Usually these suppliers are unwilling to rock the boat, and usually they’re covered by non-disclosure agreements. So when I do the typical reporter thing and call them for a comment after a teardown clearly shows their chip or display or other component inside the product, the supplier always, 100 percent of the time, without exception says, “No comment.” Probably they’d like nothing more than to brag about how their chip makes this or that product do amazing things, but usually they just can’t, won’t, and just don’t say a word.
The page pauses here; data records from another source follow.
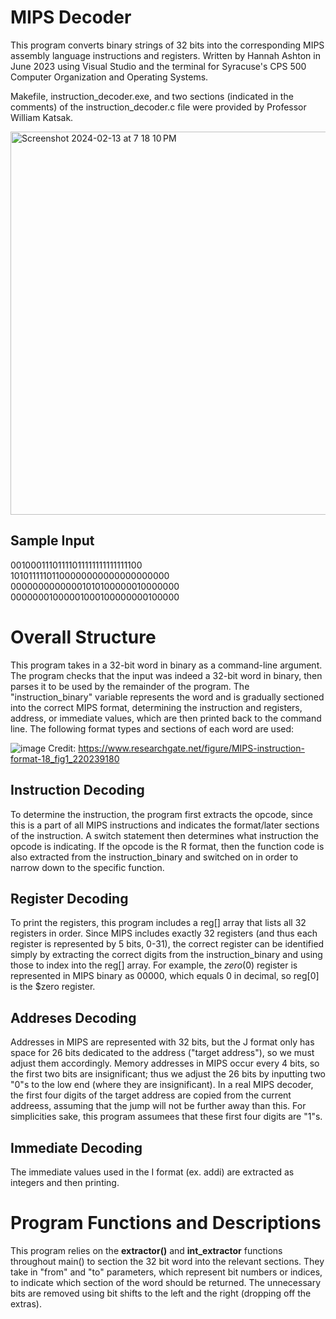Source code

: # MIPS Decoder
This program converts binary strings of 32 bits into the corresponding MIPS assembly language instructions and registers. Written by Hannah Ashton in June 2023 using Visual Studio and the terminal for Syracuse's CPS 500 Computer Organization and Operating Systems.

Makefile, instruction_decoder.exe, and two sections (indicated in the comments) of the instruction_decoder.c file were provided by Professor William Katsak.

<img width="613" alt="Screenshot 2024-02-13 at 7 18 10 PM" src="https://github.com/hcharise/MIPS-Decoder/assets/110205350/5c3b667b-7b72-46d7-b84a-a09acaf7d173">


## Sample Input
00100011101111011111111111111100  
10101111101100000000000000000000  
00000000000001010100000010000000  
00000001000001000100000000100000

# Overall Structure
This program takes in a 32-bit word in binary as a command-line argument. The program checks that the input was indeed a 32-bit word in binary, then parses it to be used by the remainder of the program. The "instruction_binary" variable represents the word and is gradually sectioned into the correct MIPS format, determining the instruction and registers, address, or immediate values, which are then printed back to the command line. The following format types and sections of each word are used:

![image](https://github.com/hcharise/MIPS-Decoder/assets/110205350/6d5b789e-b96f-4a53-a172-0a44ed97da70)
Credit: https://www.researchgate.net/figure/MIPS-instruction-format-18_fig1_220239180

## Instruction Decoding
To determine the instruction, the program first extracts the opcode, since this is a part of all MIPS instructions and indicates the format/later sections of the instruction. A switch statement then determines what instruction the opcode is indicating. If the opcode is the R format, then the function code is also extracted from the instruction_binary and switched on in order to narrow down to the specific function.

## Register Decoding
To print the registers, this program includes a reg[] array that lists all 32 registers in order. Since MIPS includes exactly 32 registers (and thus each register is represented by 5 bits, 0-31), the correct register can be identified simply by extracting the correct digits from the instruction_binary and using those to index into the reg[] array. For example, the $zero ($0) register is represented in MIPS binary as 00000, which equals 0 in decimal, so reg[0] is the $zero register.

## Addreses Decoding
Addresses in MIPS are represented with 32 bits, but the J format only has space for 26 bits dedicated to the address ("target address"), so we must adjust them accordingly. Memory addresses in MIPS occur every 4 bits, so the first two bits are insignificant; thus we adjust the 26 bits by inputting two "0"s to the low end (where they are insignificant). In a real MIPS decoder, the first four digits of the target address are copied from the current addreess, assuming that the jump will not be further away than this. For simplicities sake, this program assumees that these first four digits are "1"s.

## Immediate Decoding
The immediate values used in the I format (ex. addi) are extracted as integers and then printing.

# Program Functions and Descriptions
This program relies on the **extractor()** and **int_extractor** functions throughout main() to section the 32 bit word into the relevant sections. They take in "from" and "to" parameters, which represent bit numbers or indices, to indicate which section of the word should be returned. The unnecessary bits are removed using bit shifts to the left and the right (dropping off the extras).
Until today. Today, in response to my questions yesterday, I got a comment from Texas Instruments. And the fact that I did, meant I just had to share it. Here it is courtesy of a company spokeswoman:
“We can confirm that TI’s OMAP4430 processor and WiLink 6.0 connectivity combo solution are inside of the Kindle Fire….TI is thrilled to be a part of the Amazon Kindle Fire, which boasts powerful performance and engaging consumer experiences that are sure to make it a coveted device this holiday season.”